━━━━━ RECORDED DATA ━━━━━

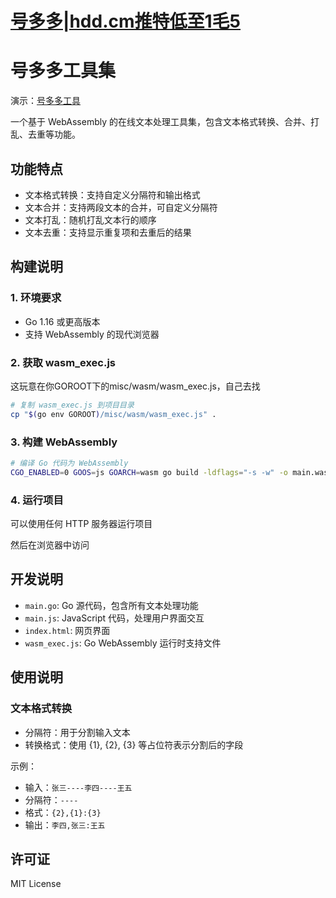 #  [号多多|hdd.cm推特低至1毛5](https://hdd.cm)

# 号多多工具集
演示：[号多多工具](https://zh.hdd.cm)

一个基于 WebAssembly 的在线文本处理工具集，包含文本格式转换、合并、打乱、去重等功能。

## 功能特点

- 文本格式转换：支持自定义分隔符和输出格式
- 文本合并：支持两段文本的合并，可自定义分隔符
- 文本打乱：随机打乱文本行的顺序
- 文本去重：支持显示重复项和去重后的结果

## 构建说明

### 1. 环境要求

- Go 1.16 或更高版本
- 支持 WebAssembly 的现代浏览器

### 2. 获取 wasm_exec.js

这玩意在你GOROOT下的misc/wasm/wasm_exec.js，自己去找

```bash
# 复制 wasm_exec.js 到项目目录
cp "$(go env GOROOT)/misc/wasm/wasm_exec.js" .
```

### 3. 构建 WebAssembly

```bash
# 编译 Go 代码为 WebAssembly
CGO_ENABLED=0 GOOS=js GOARCH=wasm go build -ldflags="-s -w" -o main.wasm main.go
```

### 4. 运行项目

可以使用任何 HTTP 服务器运行项目

然后在浏览器中访问

## 开发说明

- `main.go`: Go 源代码，包含所有文本处理功能
- `main.js`: JavaScript 代码，处理用户界面交互
- `index.html`: 网页界面
- `wasm_exec.js`: Go WebAssembly 运行时支持文件

## 使用说明

### 文本格式转换
- 分隔符：用于分割输入文本
- 转换格式：使用 {1}, {2}, {3} 等占位符表示分割后的字段

示例：
- 输入：`张三----李四----王五`
- 分隔符：`----`
- 格式：`{2},{1}:{3}`
- 输出：`李四,张三:王五`

## 许可证

MIT License
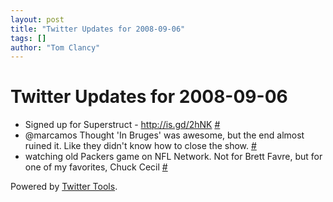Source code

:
 ```yaml
---
layout: post
title: "Twitter Updates for 2008-09-06"
tags: []
author: "Tom Clancy"
---
```


# Twitter Updates for 2008-09-06

<ul>
	<li>Signed up for Superstruct - <a href="http://is.gd/2hNK" rel="nofollow">http://is.gd/2hNK</a> <a href="http://twitter.com/tclancy/statuses/911824044">#</a></li>
	<li>@marcamos Thought 'In Bruges' was awesome, but the end almost ruined it. Like they didn't know how to close the show. <a href="http://twitter.com/tclancy/statuses/911825203">#</a></li>
	<li>watching old Packers game on NFL Network. Not for Brett Favre, but for one of my favorites, Chuck Cecil <a href="http://twitter.com/tclancy/statuses/912073686">#</a></li>
</ul>
<p>Powered by <a href="http://alexking.org/projects/wordpress">Twitter Tools</a>.</p>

━━━━━

**WHAT YOU ARE ASKED TO DO:** Without any picture, return exactly the lines of the records above from the first through the line that contains "### 2. 获取 wasm_exec.js".

**RESPONSE AREA:**
 #  [号多多|hdd.cm推特低至1毛5](https://hdd.cm)

# 号多多工具集
演示：[号多多工具](https://zh.hdd.cm)

一个基于 WebAssembly 的在线文本处理工具集，包含文本格式转换、合并、打乱、去重等功能。

## 功能特点

- 文本格式转换：支持自定义分隔符和输出格式
- 文本合并：支持两段文本的合并，可自定义分隔符
- 文本打乱：随机打乱文本行的顺序
- 文本去重：支持显示重复项和去重后的结果

## 构建说明

### 1. 环境要求

- Go 1.16 或更高版本
- 支持 WebAssembly 的现代浏览器

### 2. 获取 wasm_exec.js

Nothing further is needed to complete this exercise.